Public Health continues to plan for the beginning of another school year that will restart virtual learning for students in TK-12. In-person learning isn’t allowed until the County’s case rate declines to 200 cases per 100,000 population. Los Angeles County’s case rate currently is 355 per 100,000.
In an effort to give parents and children as many options as possible for the fall, the department developed protocols for early childhood education, childcare programs for school-aged children, and day camps. The childcare protocols enable childcare centers to have more students per class, increasing the number from 10 to 12 children, to be consistent with the protocols for day camps. For childcare programs anticipated to serve school-aged children in the fall, there are new protocols that provide directives on infection control and distancing. This will provide an opportunity for children to have a safe, nurturing environment while their parents are at work. All programs for children will have to follow similar rules as childcare and day camps do now. Teachers and students will be required to maintain a safe physical distance and to wear cloth face coverings while they are together. Staff and students will be screened before the start of activities each day, and they will need to take detailed actions if anyone in the program develops symptoms of COVID-19.
COVID-19 mainly spreads from person to person through respiratory droplets. Face coverings when worn snugly over the mouth and nose, limit the spread of respiratory droplets by keeping respiratory droplets from reaching someone else. These droplets are produced when people cough, sneeze, sing, raises their voice, or even talk and can land in the eyes, mouths or noses of people who are nearby or possibly be inhaled into the lungs. Masks with exhalation valves or vents should not be worn since the vent permits respiratory droplets to be exhaled. Face coverings should not be worn by children under the age of 2 or anyone who has trouble breathing, is unconscious, incapacitated, or otherwise unable to remove the mask without assistance.

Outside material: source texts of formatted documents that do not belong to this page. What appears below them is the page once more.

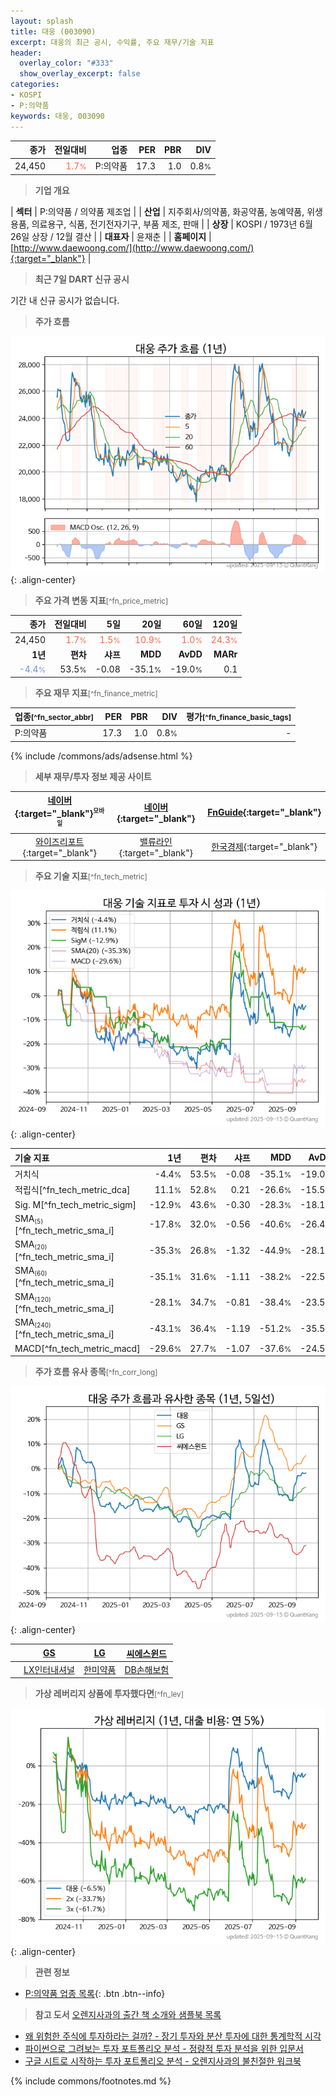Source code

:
 ```yaml
---
layout: splash
title: 대웅 (003090)
excerpt: 대웅의 최근 공시, 수익률, 주요 재무/기술 지표
header:
  overlay_color: "#333"
  show_overlay_excerpt: false
categories:
- KOSPI
- P:의약품
keywords: 대웅, 003090
---
```


| **종가** | **전일대비** | **업종** | **PER** | **PBR** | **DIV** |
| -------: | -----------: | -------: | ------: | ------: | ------: |
| 24,450 | <span style="color: tomato">1.7<small>%</small></span> | P:의약품 | 17.3 | 1.0 | 0.8<small>%</small> |

<!-- more -->


> **기업 개요**<a id="company"></a>

| <span style="white-space:nowrap;">**섹터**</span> | P:의약품 / 의약품 제조업 |
| <span style="white-space:nowrap;">**산업**</span> | 지주회사/의약품, 화공약품, 농예약품, 위생용품, 의료용구, 식품, 전기전자기구, 부품 제조, 판매 |
| <span style="white-space:nowrap;">**상장**</span> | KOSPI / 1973년 6월 26일 상장 / 12월 결산 |
| <span style="white-space:nowrap;">**대표자**</span> | 윤재춘 |
| <span style="white-space:nowrap;">**홈페이지**</span> | [http://www.daewoong.com/](http://www.daewoong.com/){:target="_blank"} |


> **최근 7일 DART 신규 공시**<a id="dart"></a>

기간 내 신규 공시가 없습니다.


> **주가 흐름**<a id="price"></a>

![003090](/stock/images/003090.png){: .align-center}


> **주요 가격 변동 지표**<small>[^fn_price_metric]</small>

| **종가** | **전일대비** | **5일** | **20일** | **60일** | **120일** |
| -------: | -----------: | ------: | -------: | -------: | --------: |
| 24,450 | <span style="color: tomato">1.7<small>%</small></span> | <span style="color: tomato">1.5<small>%</small></span> | <span style="color: tomato">10.9<small>%</small></span> | <span style="color: tomato">1.0<small>%</small></span> | <span style="color: tomato">24.3<small>%</small></span> |
| **1년** | **편차** | **샤프** | **MDD** | **AvDD** | **MARr** |
| <span style="color: cornflowerblue">-4.4<small>%</small></span> | 53.5<small>%</small> | -0.08 | -35.1<small>%</small> | -19.0<small>%</small> | 0.1 |


> **주요 재무 지표**<small>[^fn_finance_metric]</small>

| **업종**<small>[^fn_sector_abbr]</small> | **PER** | **PBR** | **DIV** | **평가**<small>[^fn_finance_basic_tags]</small> |
| :--------------------------------------- | ------: | ------: | ------: | ----------------------------------------------: |
| P:의약품 | 17.3 | 1.0 | 0.8<small>%</small> | - |



{% include /commons/ads/adsense.html %}

> **세부 재무/투자 정보 제공 사이트**

| [네이버](https://m.stock.naver.com/domestic/stock/003090/finance/summary){:target="_blank"}<sup><small>모바일</small></sup> | [네이버](https://finance.naver.com/item/coinfo.naver?code=003090){:target="_blank"} | [FnGuide](https://comp.fnguide.com/SVO2/ASP/SVD_Invest.asp?gicode=A003090&MenuYn=Y){:target="_blank"} |
| :---: | :---: | :---: |
| [와이즈리포트](https://comp.wisereport.co.kr/company/c1040001.aspx?cmp_cd=003090){:target="_blank"} | [밸류라인](https://www.valueline.co.kr/finance/summary/003090){:target="_blank"} | [한국경제](https://markets.hankyung.com/stock/003090/financial-summary){:target="_blank"} |


> **주요 기술 지표**<small>[^fn_tech_metric]</small>


![003090](/stock/images/003090_tech.png){: .align-center}

| **기술 지표** | **1년** | **편차** | **샤프** | **MDD** | **AvDD** |
| :------------ | ------: | -----------: | -------: | ------: | -------: |
| 거치식 | -4.4<small>%</small> | 53.5<small>%</small> | -0.08 | -35.1<small>%</small> | -19.0<small>%</small> |
| 적립식[^fn_tech_metric_dca] | 11.1<small>%</small> | 52.8<small>%</small> | 0.21 | -26.6<small>%</small> | -15.5<small>%</small> |
| Sig. M[^fn_tech_metric_sigm] | -12.9<small>%</small> | 43.6<small>%</small> | -0.30 | -28.3<small>%</small> | -18.1<small>%</small> |
| SMA<small><sub>(5)</sub></small>[^fn_tech_metric_sma_i] | -17.8<small>%</small> | 32.0<small>%</small> | -0.56 | -40.6<small>%</small> | -26.4<small>%</small> |
| SMA<small><sub>(20)</sub></small>[^fn_tech_metric_sma_i] | -35.3<small>%</small> | 26.8<small>%</small> | -1.32 | -44.9<small>%</small> | -28.1<small>%</small> |
| SMA<small><sub>(60)</sub></small>[^fn_tech_metric_sma_i] | -35.1<small>%</small> | 31.6<small>%</small> | -1.11 | -38.2<small>%</small> | -22.5<small>%</small> |
| SMA<small><sub>(120)</sub></small>[^fn_tech_metric_sma_i] | -28.1<small>%</small> | 34.7<small>%</small> | -0.81 | -38.4<small>%</small> | -23.5<small>%</small> |
| SMA<small><sub>(240)</sub></small>[^fn_tech_metric_sma_i] | -43.1<small>%</small> | 36.4<small>%</small> | -1.19 | -51.2<small>%</small> | -35.5<small>%</small> |
| MACD[^fn_tech_metric_macd] | -29.6<small>%</small> | 27.7<small>%</small> | -1.07 | -37.6<small>%</small> | -24.5<small>%</small> |


> **주가 흐름 유사 종목**<a id="corr"></a><small>[^fn_corr_long]</small>

![003090](/stock/images/003090_corr.png){: .align-center}

|       | [GS](/078930/) | [LG](/003550/) | [씨에스윈드](/112610/) |
| :---: | :------------------------------------: | :------------------------------------: | :------------------------------------: |
|       | [LX인터내셔널](/001120/) | [한미약품](/128940/) | [DB손해보험](/005830/) |


> **가상 레버리지 상품에 투자했다면**<a id="2x"></a><small>[^fn_lev]</small>

![003090](/stock/images/003090_2x.png){: .align-center}


> **관련 정보**

- [P:의약품 업종 목록](/stats/sector/kospi_업종_의약품_종목/){: .btn .btn--info}

> **참고 도서** [오렌지사과의 출간 책 소개와 샘플북 목록](https://kongdori.tistory.com/691)

- [왜 위험한 주식에 투자하라는 걸까? - 장기 투자와 분산 투자에 대한 통계학적 시각](https://kongdori.tistory.com/421)
- [파이썬으로 그려보는 투자 포트폴리오 분석  - 정량적 투자 분석을 위한 입문서](https://kongdori.tistory.com/643)
- [구글 시트로 시작하는 투자 포트폴리오 분석 - 오렌지사과의 불친절한 워크북](https://kongdori.tistory.com/449)


{% include commons/footnotes.md %}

Of the 19 new deaths, five people that passed away (excluding Long Beach and Pasadena) were over the age of 80 years old, seven people who died were between the ages of 65 and 79 years old, five people who died were between the ages of 50 and 64 years old, and two people who died were between the ages of 30 and 49 years old. Sixteen people had underlying health conditions including four people over the age of 80 years old, six people between the ages of 65 and 79 years old, four people between the ages of 50 and 64 years old, and two people between the ages of 30 and 49 years old.
Ninety-two percent of the people who died from COVID-19 had underlying health conditions. Of those who died, information about race and ethnicity is available for 4,688 people (99 percent of the cases reported by Public Health); 49% of deaths occurred among Latino/Latinx residents, 24% among White residents, 15% among Asian residents, 10% among African American/Black residents, less than 1% among Native Hawaiian/Pacific Islander residents and 1% among residents identifying with other races.
Upon further investigation, 24 cases reported earlier were not LA County residents.